### Assigned task
For every line in the entries that contains "textit", show the whole line.

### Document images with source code
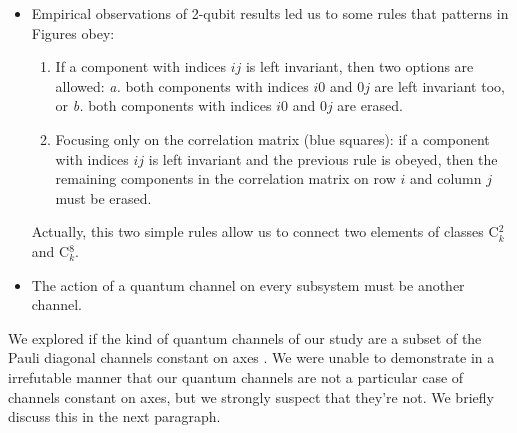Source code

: \documentclass[11pt,dvipsnames]{article} %
\begin{document}
\begin{itemize}
\item Empirical observations of 2-qubit results led us to some rules that
patterns in Figures   obey:
\begin{enumerate}
\item If a component with indices $ij$ is left invariant, then two options are
allowed: \textit{a.} both components with indices $i0$ and $0j$ are left
invariant too, or \textit{b.} both components with indices $i0$ and $0j$ are
erased.
\item Focusing only on the correlation matrix (blue squares): if a component
with indices $ij$ is left invariant and the previous rule is obeyed, then the
remaining components in the correlation matrix on row $i$ and column $j$ must
be erased. 
\end{enumerate}	
Actually, this two simple rules allow us to connect two elements of classes
C${}^2_k$ and C${}^8_k$. 

\item The action of a quantum channel on every subsystem must be another
channel. 
\end{itemize}

We explored if the kind of quantum channels of our study are a subset 
of the Pauli diagonal channels constant on axes \cite{nathanson2007pauli}.
We were unable to demonstrate in a irrefutable manner that 
our quantum channels are not a particular case of channels constant on axes, 
but we strongly suspect that they're not. We briefly discuss this in the 
next paragraph. 
\end{document}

### Result of this exercise
allowed: \textit{a.} both components with indices $i0$ and $0j$ are left
invariant too, or \textit{b.} both components with indices $i0$ and $0j$ are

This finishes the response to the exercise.